The Design of Your Everyday Marketing Program
“The Design of Everyday Things” by Don Norman is a read that can be brought into a plethora of topics. Early on in the book, Norman speaks to a seven-stage action cycle for creating “things”. He breaks the seven stages down into three parts:
- The Goal
- The Bridge of Execution
- The Bridge of Evaluation
The biggest piece of getting this right is the goal. Don Norman uses the teachings of former Harvard marketing professor Theodore Levitt, as Levitt famously stated, “People don’t want to buy a quarter-inch drill, they want a quarter-inch hole.” Levitt was aligning the tool back to what humans use the tool for in his point.
But Norman argues that he didn’t take this back far enough. People don’t want quarter-inch holes in their walls for the sake of having quarter-inch holes in their walls.
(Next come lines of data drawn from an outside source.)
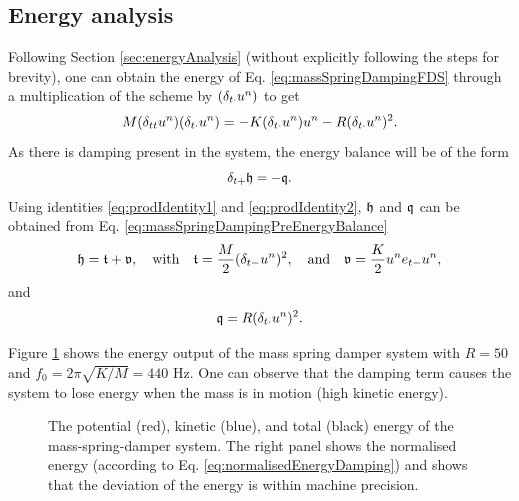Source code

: \subsection{Energy analysis}
Following Section \ref{sec:energyAnalysis} (without explicitly following the steps for brevity), one can obtain the energy of Eq. \eqref{eq:massSpringDampingFDS} through a multiplication of the scheme by $(\delta_{t\cdot} u^n)$ to get
\begin{equation}\label{eq:massSpringDampingPreEnergyBalance}
    M(\delta_{tt} u^n)(\delta_{t\cdot} u^n) = -K(\delta_{t\cdot} u^n)u^n - R(\delta_{t\cdot} u^n)^2.
\end{equation}
As there is damping present in the system, the energy balance will be of the form 
\begin{equation*}
    \delta_{t+} \mathfrak{h} = -\mathfrak{q}.
\end{equation*}
Using identities \eqref{eq:prodIdentity1} and \eqref{eq:prodIdentity2}, $\mathfrak{h}$ and $\mathfrak{q}$ can be obtained from Eq. \eqref{eq:massSpringDampingPreEnergyBalance} 
\begin{equation}\label{eq:energyBalanceMassSpringDamper}
    \mathfrak{h} = \mathfrak{t} + \mathfrak{v}, \quad \text{with} \quad
    \mathfrak{t} = \frac{M}{2}(\delta_{t-}u^n)^2, \quad \text{and} \quad \mathfrak{v} = \frac{K}{2}u^n e_{t-}u^n,
\end{equation} 
and
\begin{equation}\label{eq:massDampingEnergy}
    \mathfrak{q} = R(\delta_{t\cdot} u^n)^2.
\end{equation}

Figure \ref{fig:massSpringDamperEnergy} shows the energy output of the mass spring damper system with $R = 50$ and $f_0 = 2\pi\sqrt{K/M} = 440$ Hz. One can observe that the damping term causes the system to lose energy when the mass is in motion (high kinetic energy).
\begin{figure}[h]
    \centering
      \caption{The potential (red), kinetic (blue), and total (black) energy of the mass-spring-damper system. The right panel shows the normalised energy (according to Eq. \eqref{eq:normalisedEnergyDamping}) and shows that the deviation of the energy is within machine precision. \label{fig:massSpringDamperEnergy}}
\end{figure}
Their goal is usually to hang something.
When designing a “thing” we often get lost in the micro-goals of the past that helped us to reach the end goal, and that causes short-sightedness.
If the creators at 3M didn’t look around the ways of the past, they would have never created command strips, as an example.
Marketing Metrics Were Never the True Goal
When evaluating a product or a system, everything needs to flow back through the end goal, not a micro-goal. If you get stuck on a micro-goal of the past, then your solutions are tied to only what has worked in the past.
Some ways marketing teams have monitored their success in the past have been:
- Traffic to the website
- Lead volume
- Cost per lead (or cost per conversion)
- Return on ad spend
Oftentimes, because of the consistencies in how their customers interacted with their business, these were solid indicators that marketing was driving revenue and eventual profits for the business (or at least correlation studies showed that they were solid indicators).
My friend and colleague, Matt Russell, spoke at the University of Michigan recently and one of his talking points referenced that data is not insight.
As marketers, we had such a predictable landscape, or at least we thought we did, that not only did we consider our data as insight, but we considered our data as the goal.
Within “The Bridge of Evaluation” piece in Don Norman’s Seven Stages of the Action Cycle, there are three stages: Perceive, Interpret, Compare.
When our core micro metrics were flowing properly then we would interpret the results as positive outcomes for the business. The metrics worked within the ‘perception’ and ‘interpret’ stages of the process. The problem was that, as marketers, we took these metrics as the ‘goal’ stage.
“We’ve drilled the quarter-inch hole into the wall, our job is done.”
The Goal of Marketing Remains. It’s the Execution and Evaluation Processes That Need to Change.
But today, the shifts in ‘traffic to the website’, ‘lead volume’, ‘cost per lead’, ‘return on ad spend’ are massive. The way users interact with search engines has changed rapidly. The expectations a user has for the search result, itself, has changed. How competitors buy for the available traffic in your industry has shifted.
Chasing down actions to mirror the old ‘traffic to the website’ numbers that we were seeing, or the old ‘cost per lead’ number we’re used to seeing likely will not lead us directly to our ultimate goals for the business in this changing landscape.
Most of us need to make some overhauls to how we perceive, interpret and compare the results to our business goals. And from there, we can go back through the bridge of execution with new approaches
In this new landscape to get things hung on the walls you may not need to drill quarter-inch holes anymore.
It’s a great time to be in marketing, because you get to be a part of the changing ways of execution and evaluation to drive business results. And with the right team, you can see the end result of your marketing dollars more clearly than ever before.
Works Cited:
Norman Donald, A. (2013). The design of everyday things. MIT Press.